Crosby, who drilled a 23-yard field goal in the first quarter, nailed a career-long 41-yard attempt with just over five minutes left, and had to weather three straight timeouts by KU before his final kick.
For a freshman who had tried just two field goals and had missed four of 16 extra-point attempts entering the game, the pressure, which Crosby admitted was the most he ever had faced, could have proved fatal. Not Saturday, though.
“It helped me out that Kansas called timeouts,” he said. “It lowered my nerves and definitely calmed me down. I was pretty much in my own little place, just trying to stay focused at the time.”

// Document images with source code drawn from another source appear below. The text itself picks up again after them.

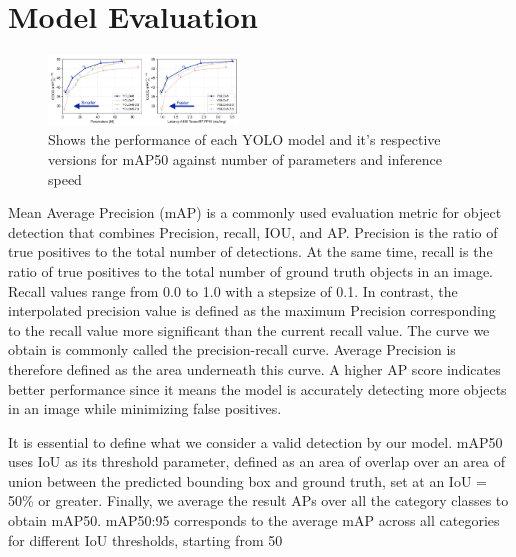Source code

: \documentclass[10pt,twocolumn,letterpaper]{article}
\begin{document}
\section{Model Evaluation}

\begin{figure}[h]
    \centering
    \includegraphics[width=0.45\textwidth]{YOLO Model Performance.png}
    \caption{Shows the performance of each YOLO model and it's respective versions for mAP50 against number of parameters and inference speed}
    \label{fig:my_label}
\end{figure}

Mean Average Precision (mAP) is a commonly used evaluation metric for object detection that combines Precision, recall, IOU, and AP. Precision is the ratio of true positives to the total number of detections. At the same time, recall is the ratio of true positives to the total number of ground truth objects in an image. Recall values range from 0.0 to 1.0 with a stepsize of 0.1. In contrast, the interpolated precision value is defined as the maximum Precision corresponding to the recall value more significant than the current recall value. The curve we obtain is commonly called the precision-recall curve. Average Precision is therefore defined as the area underneath this curve. A higher AP score indicates better performance since it means the model is accurately detecting more objects in an image while minimizing false positives. 

It is essential to define what we consider a valid detection by our model. mAP50 uses IoU as its threshold parameter, defined as an area of overlap over an area of union between the predicted bounding box and ground truth, set at an IoU = 50\% or greater. Finally, we average the result APs over all the category classes to obtain mAP50. mAP50:95 corresponds to the average mAP across all categories for different IoU thresholds, starting from 50%
\end{document}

Crosby’s final field goal was set up by a 26-yard pass from Joel Klatt to D.J. Hackett over the middle, a play KU probably should have remembered from the first half.
“I felt the backside rush a little,” Klatt said, “so I stepped up to give me a clear lane to get it to D.J. We ran that play for a touchdown in the first half, and it was successful. … I tried to leave it where just he could get it, and D.J. made an amazing catch.”
Klatt was pretty amazing himself, finishing with 419 yards on 38-of-54 passing. Just four weeks after aggravating a shoulder injury, Klatt completed passes to eight different receivers en route to putting up the the fourth-most passing yards ever against the Jayhawks.
His 38 completions and 54 attempts were Colorado records, and his 419 passing yards were the fourth-most in CU history.
“He’s a spark for us,” Barnett said. “He’s a heck of a player and a heck of a person.”